The only benefit change the administration is now seeking involves coverage of nursing home care for LIA recipients. LIA would continue to cover short-term nursing home stays, but with a time limit, Barnes said. People in LIA who need long-term nursing home care would have to meet the tighter asset limits of the Medicaid program that covers long-term care.
Last fall, DSS officials floated ideas for other benefit restrictions in a letter to federal officials. The options included restricting the number of outpatient hospital visits, home health visits and therapy services allowed. Advocates blasted the idea, saying it would put vulnerable adults into a “second-tier health care program” and increase the number of uninsured.

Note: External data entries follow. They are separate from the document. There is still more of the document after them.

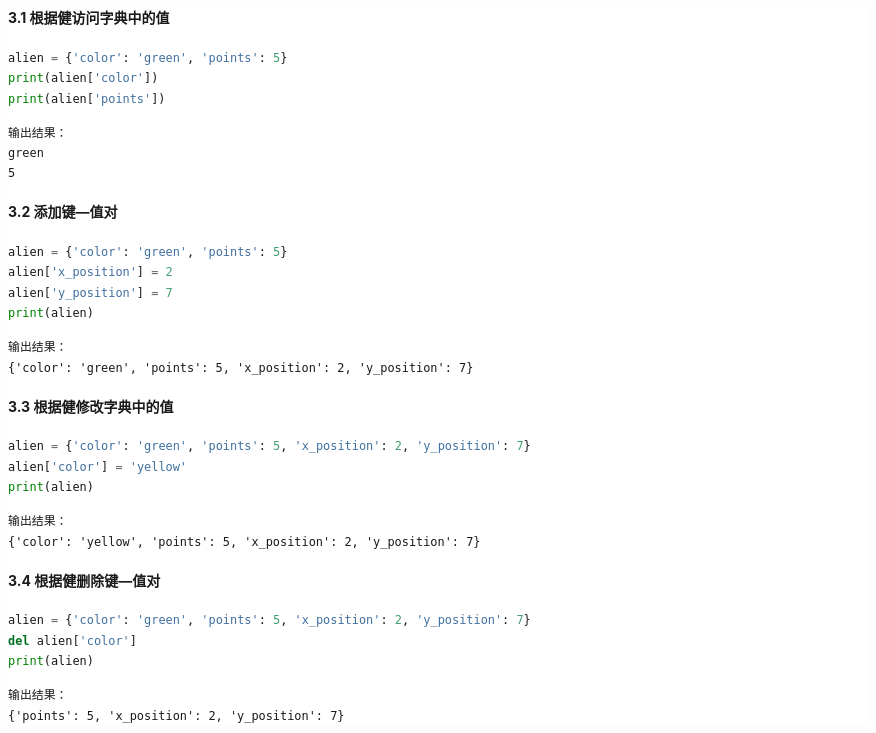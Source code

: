 
#### 3.1 根据健访问字典中的值

```python
alien = {'color': 'green', 'points': 5}
print(alien['color'])
print(alien['points'])
```

```
输出结果：
green
5
```



#### 3.2 添加键—值对

```python
alien = {'color': 'green', 'points': 5}
alien['x_position'] = 2
alien['y_position'] = 7
print(alien)
```

```
输出结果：
{'color': 'green', 'points': 5, 'x_position': 2, 'y_position': 7}
```



#### 3.3 根据健修改字典中的值

```python
alien = {'color': 'green', 'points': 5, 'x_position': 2, 'y_position': 7}
alien['color'] = 'yellow'
print(alien)
```

```
输出结果：
{'color': 'yellow', 'points': 5, 'x_position': 2, 'y_position': 7}
```



#### 3.4 根据健删除键—值对

```python
alien = {'color': 'green', 'points': 5, 'x_position': 2, 'y_position': 7}
del alien['color']
print(alien)
```

```
输出结果：
{'points': 5, 'x_position': 2, 'y_position': 7}
```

Barnes described the changes the administration is seeking as a matter of fairness, not an effort to withhold care from those who need state assistance. He cited the case of a retired couple in their late 50s who chose to go without health insurance, then went on LIA — because they had limited income, despite high assets — when one developed a major health problem and had to be hospitalized. People with enough assets for retirement should be responsible for their own health care coverage, such as through the state’s $446-per-month Charter Oak Health Plan, rather than relying on state aid, he said.
“We barely have money for the people who don’t have any money, much less for the people who may have $25,000 in the bank,” Barnes said. “To me, it’s a basic fairness question.”
Medicaid LIA was created in 2010, shortly after federal health reform passed, allowing it to count as part of expansion of Medicaid the law requires all states to complete by 2014. At the time, officials expected that the program would save the state money because the federal government reimburses the state for a portion of its Medicaid expenses. The state had been paying the full cost of SAGA, the program LIA replaced.
But the shift from SAGA to Medicaid came with changes to eligibility as well as higher payment rates for health care providers. Enrollment in the program grew faster than expected, from 46,156 in June 2010 to 76,395 in March. Costs rose too. In the previous fiscal year, it had a shortfall of $139 million.
Advocates for Medicaid clients say the growth in enrollment represents a pent-up need for coverage among poor residents.
In January, the co-chairs of the Appropriations, Public Health and Human Services committees signed a letter to Social Services Commissioner Roderick L. Bremby, recommending against changes to the program. At the time, DSS was not running a deficit, they noted, nullifying an argument for scaling back the LIA program.
Last month, Barnes reported that LIA was one cause of a $92.3 million cost overrun in the state DSS this fiscal year. But Harp said this week that LIA is not the culprit.